MSE formula in Neural Network applications

Question

In Neural Network examples that I have seen online - sometimes the Mean Square Error is presented as

$$ MSE = \frac{{1}}{2n} \sum_{i}^{n} ( \widehat{y_i} -y_i)^2 \quad (1) $$

and other times

$$ MSE = \frac{{1}}{2} \sum_{i}^{n} ( \widehat{y_i} -y_i)^2 \quad (2) $$

Where I guess $n$ is the number of output nodes.

Which one is the correct formula to use? Are we minimizing the total error or the "average" error between each output as in linear regression?

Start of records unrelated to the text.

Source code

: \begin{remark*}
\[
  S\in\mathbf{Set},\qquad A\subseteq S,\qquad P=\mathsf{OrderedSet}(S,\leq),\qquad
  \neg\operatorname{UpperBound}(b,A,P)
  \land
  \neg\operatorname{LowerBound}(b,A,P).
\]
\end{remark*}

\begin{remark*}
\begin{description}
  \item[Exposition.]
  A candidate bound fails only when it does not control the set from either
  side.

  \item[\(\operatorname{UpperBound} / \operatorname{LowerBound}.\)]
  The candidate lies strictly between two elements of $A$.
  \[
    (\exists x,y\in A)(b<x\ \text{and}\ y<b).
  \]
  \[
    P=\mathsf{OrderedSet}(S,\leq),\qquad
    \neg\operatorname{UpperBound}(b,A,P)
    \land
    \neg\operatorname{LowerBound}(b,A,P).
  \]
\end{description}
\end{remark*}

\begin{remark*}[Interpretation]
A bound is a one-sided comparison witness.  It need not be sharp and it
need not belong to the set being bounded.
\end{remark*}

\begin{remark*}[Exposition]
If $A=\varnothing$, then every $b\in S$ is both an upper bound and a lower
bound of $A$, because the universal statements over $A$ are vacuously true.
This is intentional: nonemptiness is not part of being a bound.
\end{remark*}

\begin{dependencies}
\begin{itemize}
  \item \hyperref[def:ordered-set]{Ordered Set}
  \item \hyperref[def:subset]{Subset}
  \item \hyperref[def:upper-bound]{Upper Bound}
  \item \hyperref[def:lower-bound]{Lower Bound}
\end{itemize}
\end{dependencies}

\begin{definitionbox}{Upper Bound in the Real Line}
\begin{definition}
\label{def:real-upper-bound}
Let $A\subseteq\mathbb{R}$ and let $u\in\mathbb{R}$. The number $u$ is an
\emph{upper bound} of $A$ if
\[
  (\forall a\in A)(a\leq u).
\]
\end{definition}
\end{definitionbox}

Also, bonus question: Do we really need to multiply by $1/2$? In my opinion, it is not that much more convenient than multiplying by $2$ when we take the derivative.

Thank you

Update based on feedback below

$$ MSE = \frac{{1}}{n} \sum_{i}^{n} (y_i - \widehat{y_i})^2 \quad (3) $$

Where $y_i$ is the desired Neural Network output, and $\widehat{y_i}$ is the neural network output.

Answer 1

What matters is the sum of squares. The rest is not important mathematically for optimization of a finite sample. Obviously, for an infinite size sample the sum is infinite, and things don't work out so well.

Answer 2

It's perfectly straightforward, I think:

To get mean square error, you take the errors ($y_i-\hat{y}_i$ -- and no, the error is not $\hat{y}_i-y_i$), you square them and then take their mean. Mean-square-error, just like it says on the label.

So, correctly, $MSE = \frac{{1}}{n} \sum_{i}^{n} ( y_i-\hat{y_i})^2$

(Anything else will be some other object)

If you don't divide by $n$, it can't really be called a mean; without $\frac{1}{n}$, that's a sum not a mean.

The additional factor of $\frac12$ means that it isn't MSE either, but half of MSE.

That said, you can halve it or double it, multiply by $n$ and so on without changing the argmin so if that's all you're doing that won't matter -- but a statistician does more with MSE than merely minimize it, so to me it matters to call things by their right names.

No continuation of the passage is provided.